B.P. — Il nous a paru important de placer, en face d’écrits parfois polémiques (les Apologies, le Dialogue avec Tryphon de Justin, l’Épître de Barnabé), des textes propres à éclairer les circonstances qui ont présidé à leur rédaction (objections et critiques d’origine juive ou païenne), à élucider une argumentation parfois implicite. Aussi y est-il plusieurs fois renvoyé dans l’annotation des autres chapitres du volume. En outre, quoique cet ouvrage soit strictement non-confessionnel, il a paru important de répondre à certaines objections sur l’historicité de la personne même de Jésus (une question qui ne se posait pas du tout à l’époque, ni dans les milieux juifs, ni dans les milieux païens, qui ne manquent pourtant pas d’arguments féroces et mettaient au contraire l’accent sur le caractère proprement humain, et non divin ou mythique, du personnage) – d’où l’important développement sur le témoignage de Flavius Josèphe, dans ses différentes versions. Car il existe un « obscurantisme » anti-chrétien (ou athée) tout aussi pernicieux que l’obscurantisme répandu (et souvent dénoncé) dans certains milieux chrétiens : ce n’est pas affaire de doctrines ou de croyances, mais de personnes et de préjugés.
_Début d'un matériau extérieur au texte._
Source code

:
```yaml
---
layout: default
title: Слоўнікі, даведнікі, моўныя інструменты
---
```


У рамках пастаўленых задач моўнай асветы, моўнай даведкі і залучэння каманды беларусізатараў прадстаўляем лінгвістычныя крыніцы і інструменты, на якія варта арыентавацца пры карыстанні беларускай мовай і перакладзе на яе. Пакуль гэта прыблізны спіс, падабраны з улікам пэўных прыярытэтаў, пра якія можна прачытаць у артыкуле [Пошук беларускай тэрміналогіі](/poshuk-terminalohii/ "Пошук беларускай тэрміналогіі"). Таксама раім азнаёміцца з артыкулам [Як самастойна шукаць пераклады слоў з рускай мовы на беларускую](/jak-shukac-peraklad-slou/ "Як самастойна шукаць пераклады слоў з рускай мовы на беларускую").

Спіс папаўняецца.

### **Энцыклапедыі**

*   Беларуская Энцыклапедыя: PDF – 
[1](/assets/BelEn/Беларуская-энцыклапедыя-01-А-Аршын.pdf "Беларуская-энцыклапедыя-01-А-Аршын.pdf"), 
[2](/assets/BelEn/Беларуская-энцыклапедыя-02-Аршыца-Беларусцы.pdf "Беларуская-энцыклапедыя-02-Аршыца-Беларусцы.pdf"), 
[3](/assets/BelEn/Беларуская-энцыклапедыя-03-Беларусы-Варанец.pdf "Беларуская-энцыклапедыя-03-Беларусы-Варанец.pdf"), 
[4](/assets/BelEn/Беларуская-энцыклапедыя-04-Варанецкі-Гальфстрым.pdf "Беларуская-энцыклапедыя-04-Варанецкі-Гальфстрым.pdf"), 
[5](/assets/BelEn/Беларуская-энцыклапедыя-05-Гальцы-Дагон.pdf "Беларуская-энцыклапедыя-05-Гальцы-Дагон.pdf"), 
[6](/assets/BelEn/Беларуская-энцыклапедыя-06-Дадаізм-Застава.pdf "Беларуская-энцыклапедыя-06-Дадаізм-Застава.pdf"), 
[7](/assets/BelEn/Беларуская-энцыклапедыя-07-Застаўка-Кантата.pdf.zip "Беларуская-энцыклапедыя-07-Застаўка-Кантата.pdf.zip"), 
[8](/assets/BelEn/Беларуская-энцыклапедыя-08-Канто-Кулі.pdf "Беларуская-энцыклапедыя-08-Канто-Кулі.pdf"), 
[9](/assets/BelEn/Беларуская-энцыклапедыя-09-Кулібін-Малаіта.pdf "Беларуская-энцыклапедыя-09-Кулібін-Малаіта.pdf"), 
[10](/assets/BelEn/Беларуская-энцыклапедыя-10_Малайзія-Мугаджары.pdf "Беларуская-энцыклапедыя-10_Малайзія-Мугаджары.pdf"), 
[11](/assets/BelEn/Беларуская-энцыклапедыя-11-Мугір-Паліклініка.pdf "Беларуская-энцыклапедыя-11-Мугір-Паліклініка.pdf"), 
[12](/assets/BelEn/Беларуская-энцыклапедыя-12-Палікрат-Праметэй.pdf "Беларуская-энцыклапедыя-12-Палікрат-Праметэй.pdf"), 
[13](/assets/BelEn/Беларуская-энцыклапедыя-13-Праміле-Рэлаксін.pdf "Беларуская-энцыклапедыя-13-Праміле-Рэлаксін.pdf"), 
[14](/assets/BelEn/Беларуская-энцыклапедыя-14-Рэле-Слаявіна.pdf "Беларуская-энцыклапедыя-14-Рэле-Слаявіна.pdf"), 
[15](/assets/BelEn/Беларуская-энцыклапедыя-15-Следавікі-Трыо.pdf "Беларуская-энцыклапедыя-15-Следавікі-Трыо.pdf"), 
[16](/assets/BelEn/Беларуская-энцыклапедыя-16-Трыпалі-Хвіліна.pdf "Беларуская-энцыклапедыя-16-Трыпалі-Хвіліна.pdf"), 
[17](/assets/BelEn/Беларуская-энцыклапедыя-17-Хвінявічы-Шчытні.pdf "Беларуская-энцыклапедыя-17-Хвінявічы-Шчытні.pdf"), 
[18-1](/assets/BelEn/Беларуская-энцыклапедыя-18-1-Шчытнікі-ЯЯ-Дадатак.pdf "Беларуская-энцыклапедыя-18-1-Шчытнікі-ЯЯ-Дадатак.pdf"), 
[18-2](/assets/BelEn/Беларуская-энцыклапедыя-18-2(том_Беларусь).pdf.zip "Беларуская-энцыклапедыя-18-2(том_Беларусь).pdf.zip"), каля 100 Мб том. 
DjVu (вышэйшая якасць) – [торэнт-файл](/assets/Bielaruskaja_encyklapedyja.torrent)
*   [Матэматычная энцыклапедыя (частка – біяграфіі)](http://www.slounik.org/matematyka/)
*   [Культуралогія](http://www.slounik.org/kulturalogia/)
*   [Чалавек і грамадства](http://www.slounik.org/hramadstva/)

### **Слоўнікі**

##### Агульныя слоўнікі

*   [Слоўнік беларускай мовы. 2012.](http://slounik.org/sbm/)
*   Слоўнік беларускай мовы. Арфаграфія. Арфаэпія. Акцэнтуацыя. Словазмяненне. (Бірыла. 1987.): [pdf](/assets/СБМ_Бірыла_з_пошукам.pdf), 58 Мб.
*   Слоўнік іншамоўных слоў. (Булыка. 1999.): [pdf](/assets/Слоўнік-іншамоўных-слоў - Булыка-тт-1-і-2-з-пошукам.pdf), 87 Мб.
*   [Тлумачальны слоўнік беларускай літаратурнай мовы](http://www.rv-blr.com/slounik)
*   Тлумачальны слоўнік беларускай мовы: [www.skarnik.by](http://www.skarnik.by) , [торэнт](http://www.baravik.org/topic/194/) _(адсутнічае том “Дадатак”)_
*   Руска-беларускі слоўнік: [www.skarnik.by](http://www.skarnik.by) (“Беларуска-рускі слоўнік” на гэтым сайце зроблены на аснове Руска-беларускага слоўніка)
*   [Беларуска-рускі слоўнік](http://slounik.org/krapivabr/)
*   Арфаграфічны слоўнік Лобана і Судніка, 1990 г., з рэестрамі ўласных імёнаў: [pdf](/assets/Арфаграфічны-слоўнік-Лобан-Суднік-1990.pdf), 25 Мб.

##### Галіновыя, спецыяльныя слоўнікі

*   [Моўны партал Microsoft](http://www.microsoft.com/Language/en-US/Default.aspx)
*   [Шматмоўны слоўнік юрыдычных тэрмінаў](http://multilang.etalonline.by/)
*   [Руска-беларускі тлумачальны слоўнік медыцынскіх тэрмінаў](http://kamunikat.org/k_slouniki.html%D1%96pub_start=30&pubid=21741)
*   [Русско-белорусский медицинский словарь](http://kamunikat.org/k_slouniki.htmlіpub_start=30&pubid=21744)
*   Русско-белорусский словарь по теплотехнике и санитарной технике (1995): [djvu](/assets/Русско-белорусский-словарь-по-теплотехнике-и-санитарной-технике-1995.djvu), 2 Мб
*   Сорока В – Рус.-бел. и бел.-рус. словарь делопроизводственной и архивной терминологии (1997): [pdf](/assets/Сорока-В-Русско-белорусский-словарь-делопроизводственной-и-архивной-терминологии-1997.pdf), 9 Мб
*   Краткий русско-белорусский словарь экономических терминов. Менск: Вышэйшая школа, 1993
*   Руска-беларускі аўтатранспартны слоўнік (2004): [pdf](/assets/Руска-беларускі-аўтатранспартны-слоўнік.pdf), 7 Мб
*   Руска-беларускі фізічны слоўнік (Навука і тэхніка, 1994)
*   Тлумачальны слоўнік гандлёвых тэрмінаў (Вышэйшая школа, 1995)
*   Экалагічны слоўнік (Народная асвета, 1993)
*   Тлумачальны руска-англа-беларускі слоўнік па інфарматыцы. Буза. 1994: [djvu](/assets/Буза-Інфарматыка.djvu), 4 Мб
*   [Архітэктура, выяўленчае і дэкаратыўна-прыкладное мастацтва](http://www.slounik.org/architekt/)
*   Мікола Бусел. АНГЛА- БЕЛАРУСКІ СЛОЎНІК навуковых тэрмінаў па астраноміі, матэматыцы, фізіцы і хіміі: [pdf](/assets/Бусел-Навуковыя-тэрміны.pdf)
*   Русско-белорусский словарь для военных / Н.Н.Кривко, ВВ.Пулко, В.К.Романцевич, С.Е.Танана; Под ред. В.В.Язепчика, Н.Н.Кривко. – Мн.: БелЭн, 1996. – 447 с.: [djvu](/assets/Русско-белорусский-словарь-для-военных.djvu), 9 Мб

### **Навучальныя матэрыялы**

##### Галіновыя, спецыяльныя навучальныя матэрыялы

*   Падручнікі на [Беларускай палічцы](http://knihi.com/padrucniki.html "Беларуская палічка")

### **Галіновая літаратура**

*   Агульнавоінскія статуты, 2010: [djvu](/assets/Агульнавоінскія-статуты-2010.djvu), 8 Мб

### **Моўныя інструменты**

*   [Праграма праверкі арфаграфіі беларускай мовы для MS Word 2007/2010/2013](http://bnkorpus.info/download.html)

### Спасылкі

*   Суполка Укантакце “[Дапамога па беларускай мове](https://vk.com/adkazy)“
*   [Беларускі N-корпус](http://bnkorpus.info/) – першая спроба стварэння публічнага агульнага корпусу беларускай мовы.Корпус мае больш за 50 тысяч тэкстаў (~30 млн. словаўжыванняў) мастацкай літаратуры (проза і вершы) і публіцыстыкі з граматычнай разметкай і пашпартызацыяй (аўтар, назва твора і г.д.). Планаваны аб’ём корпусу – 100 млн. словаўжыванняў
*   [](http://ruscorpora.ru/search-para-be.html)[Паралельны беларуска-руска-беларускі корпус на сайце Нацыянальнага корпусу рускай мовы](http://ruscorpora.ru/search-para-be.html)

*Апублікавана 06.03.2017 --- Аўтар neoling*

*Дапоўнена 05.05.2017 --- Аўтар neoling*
R&N : À quel moment apparaît le terme de « chrétien » ? Le trouve-t-on dans les textes présentés ici ?
B.P. — Le terme de « chrétien » apparaît pour la première fois à Antioche, à la fin des années 30, pour désigner les disciples de Jésus, déjà surnommé Christ. Mais l’appellation a des concurrentes, tels « nazoréens » ou « jesséens ». Il semblerait qu’à l’origine, ce nom fut surtout donné à des chrétiens venus du paganisme. En tout cas, on ne le trouve employé ni chez Clément de Rome, ni dans le Pasteur d’Hermas, et une seul fois dans la Didachè – les trois textes les plus anciens de notre corpus. Mais dès la génération suivante, l’appellation devient la règle, à l’exception de certains milieux judéo-chrétiens. Ainsi, Ignace d’Antioche, vers 110/130, use à la fois du terme christianos et du terme christianismos. Les Apologistes, d’Aristide à Théophile, en passant par Justin, emploient le mot sans manifester la moindre restriction – tout au plus certains d’entre eux le font-ils dépendre de l’adjectif chrestos, « excellent », et non du nom Christos, l’Oint, le Christ, sans doute pour des raisons apologétiques.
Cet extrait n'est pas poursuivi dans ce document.